I think we could use a small piece of technology to make this sort of thing easier to manage.
The thing about formats is that if one person uses the format, the means of processing can be lost. But if you can get any sizable number of people to use a format, maybe as few as 10,000, and sufficient information encoded in it, then there will be sufficient incentive to decode it.
I have been working on a Web Service for sharing information stores for things I call 'catalogs'. Think 'passwords', 'bookmarks', 'contacts'. The type of data that users enter on multiple devices but want to be able to retrieve from any of them as if they were one device.

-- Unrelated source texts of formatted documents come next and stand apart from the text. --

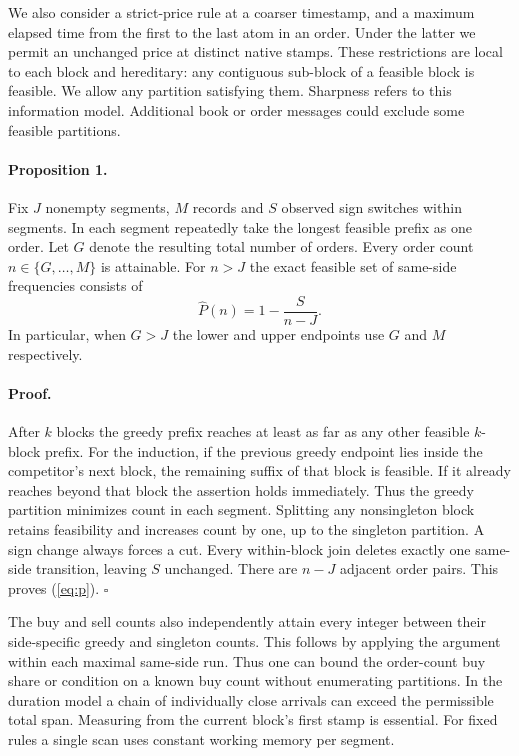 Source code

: \documentclass[11pt]{article}
\newcommand{\Prs}{\widehat P}
\begin{document}
We also consider a strict-price rule at a coarser timestamp, and a maximum elapsed time from the first to the last atom in an order. Under the latter we permit an unchanged price at distinct native stamps. These restrictions are local to each block and hereditary: any contiguous sub-block of a feasible block is feasible. We allow any partition satisfying them. Sharpness refers to this information model. Additional book or order messages could exclude some feasible partitions.

\paragraph{Proposition 1.}
Fix $J$ nonempty segments, $M$ records and $S$ observed sign switches within segments. In each segment repeatedly take the longest feasible prefix as one order. Let $G$ denote the resulting total number of orders. Every order count $n\in\{G,\ldots,M\}$ is attainable. For $n>J$ the exact feasible set of same-side frequencies consists of
\begin{equation}
       \Prs(n)=1-\frac{S}{n-J}. \label{eq:p}
\end{equation}
In particular, when $G>J$ the lower and upper endpoints use $G$ and $M$ respectively.

\paragraph{Proof.}
After $k$ blocks the greedy prefix reaches at least as far as any other feasible $k$-block prefix. For the induction, if the previous greedy endpoint lies inside the competitor's next block, the remaining suffix of that block is feasible. If it already reaches beyond that block the assertion holds immediately. Thus the greedy partition minimizes count in each segment. Splitting any nonsingleton block retains feasibility and increases count by one, up to the singleton partition. A sign change always forces a cut. Every within-block join deletes exactly one same-side transition, leaving $S$ unchanged. There are $n-J$ adjacent order pairs. This proves (\ref{eq:p}). \hfill$\square$

The buy and sell counts also independently attain every integer between their side-specific greedy and singleton counts. This follows by applying the argument within each maximal same-side run. Thus one can bound the order-count buy share or condition on a known buy count without enumerating partitions. In the duration model a chain of individually close arrivals can exceed the permissible total span. Measuring from the current block's first stamp is essential. For fixed rules a single scan uses constant working memory per segment.
\end{document}
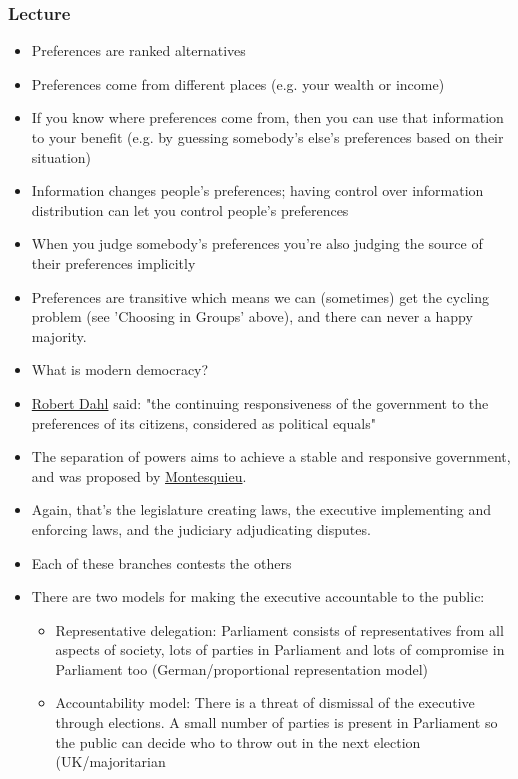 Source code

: \documentclass[11pt]{article}
\begin{document}
\subsubsection{Lecture}
\label{sec:org649864b}
\begin{itemize}
\item Preferences are ranked alternatives
\item Preferences come from different places (e.g. your wealth or income)
\item If you know where preferences come from, then you can use that information to
your benefit (e.g. by guessing somebody's else's preferences based on their
situation)
\item Information changes people's preferences; having control over information
distribution can let you control people's preferences
\item When you judge somebody's preferences you're also judging the source of their
preferences implicitly
\item Preferences are transitive which means we can (sometimes) get the cycling
  problem (see 'Choosing in Groups' above), and there can never a happy
  majority.
\item What is modern democracy?
\item \href{20200528210742-robert\_dahl.org}{Robert Dahl} said: "the continuing responsiveness of the government to the
preferences of its citizens, considered as political equals"
\item The separation of powers aims to achieve a stable and responsive government,
and was proposed by \href{Montesquieu.org}{Montesquieu}.
\item Again, that's the legislature creating laws, the executive implementing and
enforcing laws, and the judiciary adjudicating disputes.
\item Each of these branches contests the others
\item There are two models for making the executive accountable to the public:
\begin{itemize}
\item Representative delegation: Parliament consists of representatives from all
aspects of society, lots of parties in Parliament and lots of compromise in
Parliament too (German/proportional representation model)
\item Accountability model: There is a threat of dismissal of the executive
through elections. A small number of parties is present in Parliament so the
public can decide who to throw out in the next election (UK/majoritarian

\end{itemize}
\end{itemize}
\end{document}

At the moment, I have mostly been considering the problem from the point of view of a set of devices that have an unreliable connection to a Web Service. So I have been considering cases like 'Alice adds Bob to her contacts on one device while it is offline and then to another that is online, how are these synchronized'. The type of problem that OneDrive etc. face.
There is the converse of the problem in which a repository is maintained by multiple Web Services with some sort of voting mechanism to maintain consistency. Folk who remember DECNET clusters will remember the Quorum scheme they used.
I developed a prototype of a container format using Merkle Trees for integrity checking and random access:
The scheme is purposefully designed to separate integrity checking on the data content, integrity checking on content metadata and unchecked data. It also supports fast random access to arbitrary records in an append-only log.
We could wrap a simple Web Service around it with operations such as:
* Add item
* Retrieve item with key X having value Y
* Obtain best proof of integrity for record Z
As with all these block-chainy sort of schemes, it is easy enough to check prior data values if you have an output digest that you can rely on. Establish trust in an output digest is rather more tricky.